We have reached an important crossroad in the development of web communications and services on college campuses. There are two converging trends that will require us to take our sites to the next level. First, the web has never been more important. It has continued to mature and is now a strategic asset for the institution. The web plays a mission-critical role in all campus activities. Secondly, higher education is being flattened. By flattened, I mean when the impact of the Internet and globalization render an industry unrecognizable, and in many cases, obsolete. Going to college in the future will be a very different experience, and the web will play a central role in that experience.
To move forward, we need fundamental change at the institutional level. It’s time the web is taken seriously on college campuses and given the appropriate resources and structure. I believe the way to achieve this is through formal web governance. During the course of my travels, I have seen only a few colleges and universities that have a true web governance and management structure in place. Without governance many problems arise including:
- The web being thought of as a collection of micro-sites rather than a single entity. Academic departments and administrative units think they have their own sites rather than being part of a larger web presence. Usability suffers because visitors expect a unified web presence and instead find a site that is graphically diverse, difficult to navigate, and content that is often redundant.
- No articulated, measurable goals making it difficult to measure the ROI of web efforts. This is particularly challenging in higher education where there is no real financial bottom-line and the goals are not measured by profits
- With everyone doing their own thing, there are resource inefficiencies result in wasting time and money. This comes at a time when the fiscal pressure on college campus is resulting in the elimination of academic programs and administrative services. I know many college websites that are well over 100,000 pages. The majority of these pages are not needed and it was a waste of time and money to create them in the first place.

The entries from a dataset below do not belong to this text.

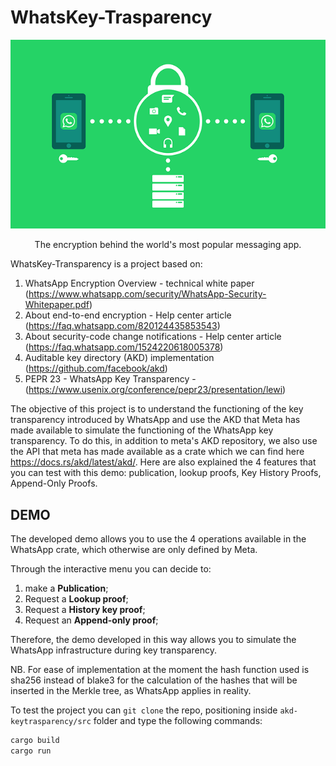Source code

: # WhatsKey-Trasparency

<p align="center">
  <img src="https://github.com/xerox0/WhatsKey-Transparency/blob/main/Documenti/Immagini/whatsapp-2842640_640.png" alt="Project logo" width="600px">
</p>
<p align="center">
  <strong></strong> The encryption behind the world's most popular messaging app.
</p>

WhatsKey-Transparency is a project based on:
1. WhatsApp Encryption Overview - technical white paper
   (https://www.whatsapp.com/security/WhatsApp-Security-Whitepaper.pdf)
2. About end-to-end encryption - Help center article (https://faq.whatsapp.com/820124435853543)
3. About security-code change notifications - Help center article (https://faq.whatsapp.com/1524220618005378)
4. Auditable key directory (AKD) implementation (https://github.com/facebook/akd)
5. PEPR 23 - WhatsApp Key Transparency - (https://www.usenix.org/conference/pepr23/presentation/lewi)

The objective of this project is to understand the functioning of the key transparency introduced by WhatsApp and use the AKD that Meta has made available to simulate the functioning of the WhatsApp key transparency. 
To do this, in addition to meta's AKD repository, we also use the API that meta has made available as a crate which we can find here https://docs.rs/akd/latest/akd/. Here are also explained the 4 features that you can test with this demo: publication, lookup proofs, Key History Proofs, Append-Only Proofs.

## DEMO
The developed demo allows you to use the 4 operations available in the WhatsApp crate, which otherwise are only defined by Meta.

Through the interactive menu you can decide to:
1. make a **Publication**;
2. Request a **Lookup proof**;
3. Request a **History key proof**;
4. Request an **Append-only proof**;

Therefore, the demo developed in this way allows you to simulate the WhatsApp infrastructure during key transparency.

NB. For ease of implementation at the moment the hash function used is sha256 instead of blake3 for the calculation of the hashes that will be inserted in the Merkle tree, as WhatsApp applies in reality.

To test the project you can ```git clone``` the repo, positioning inside ```akd-keytrasparency/src``` folder and type the following commands:

```bash
cargo build
cargo run
```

- Senior administrators are disengaged from the web. If they are thinking about the web at all it is viewed as a cost center rather than a strategic asset. In most cases the web simply isn’t on their radar as they deal with other pressing issues.
This all needs to change. I’m on a mission. I want 2011 to be remembered as the year web governance became a focus on college campuses. It is time to bring formal web governance to the academy. For many, the idea of governing and managing a higher education website seems counter-intuitive. When you combine the general freedom of the web with the academic freedom and the decentralized organizational structures found in higher education, attempts at governing and managing this chaos seem fruitless. But bringing web governance to higher education can, and must, be done.

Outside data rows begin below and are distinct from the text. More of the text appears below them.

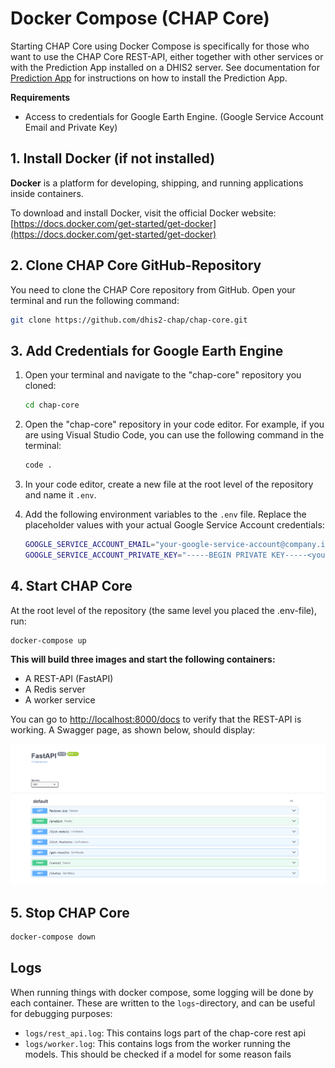 
# Docker Compose (CHAP Core)

Starting CHAP Core using Docker Compose is specifically for those who want to use the CHAP Core REST-API, either together with other services or with the Prediction App installed on a DHIS2 server. See documentation for [Prediction App](prediction-app/prediction-app.md) for instructions on how to install the Prediction App.

**Requirements**
- Access to credentials for Google Earth Engine. (Google Service Account Email and Private Key)

## 1. Install Docker (if not installed)


**Docker** is a platform for developing, shipping, and running applications inside containers.

To download and install Docker, visit the official Docker website: [https://docs.docker.com/get-started/get-docker](https://docs.docker.com/get-started/get-docker)


## 2. Clone CHAP Core GitHub-Repository

You need to clone the CHAP Core repository from GitHub. Open your terminal and run the following command:

```sh
git clone https://github.com/dhis2-chap/chap-core.git
```

## 3. Add Credentials for Google Earth Engine

1. Open your terminal and navigate to the "chap-core" repository you cloned:

    ```sh
    cd chap-core
    ```

2. Open the "chap-core" repository in your code editor. For example, if you are using Visual Studio Code, you can use the following command in the terminal:

    ```sh
    code .
    ```

3. In your code editor, create a new file at the root level of the repository and name it `.env`.

4. Add the following environment variables to the `.env` file. Replace the placeholder values with your actual Google Service Account credentials:

    ```bash
    GOOGLE_SERVICE_ACCOUNT_EMAIL="your-google-service-account@company.iam.gserviceaccount.com"
    GOOGLE_SERVICE_ACCOUNT_PRIVATE_KEY="-----BEGIN PRIVATE KEY-----<your-private-key>-----END PRIVATE KEY-----"
    ```

## 4. Start CHAP Core

At the root level of the repository (the same level you placed the .env-file), run:

```sh
docker-compose up
```

**This will build three images and start the following containers:**

- A REST-API (FastAPI)
- A Redis server
- A worker service

You can go to [http://localhost:8000/docs](http://localhost:8000/docs) to verify that the REST-API is working. A Swagger page, as shown below, should display:

![Swagger UI](_static/swagger-fastapi.png)

## 5. Stop CHAP Core
```sh
docker-compose down
```



## Logs

When running things with docker compose, some logging will be done by each container. These are written to the `logs`-directory, and can be useful for debugging purposes:

- `logs/rest_api.log`: This contains logs part of the chap-core rest api
- `logs/worker.log`: This contains logs from the worker running the models. This should be checked if a model for some reason fails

As I’ve presented about web governance this year, I’ve encountered considerable skepticism, but remember, web governance is your friend. It will address many of the common frustrations by providing a framework for doing things right: having the right people make the right decisions, getting the right amount of resources, and working on the right projects for the right reasons. Web governance will cut across organizational silos and support a more strategic and comprehensive approach to web development.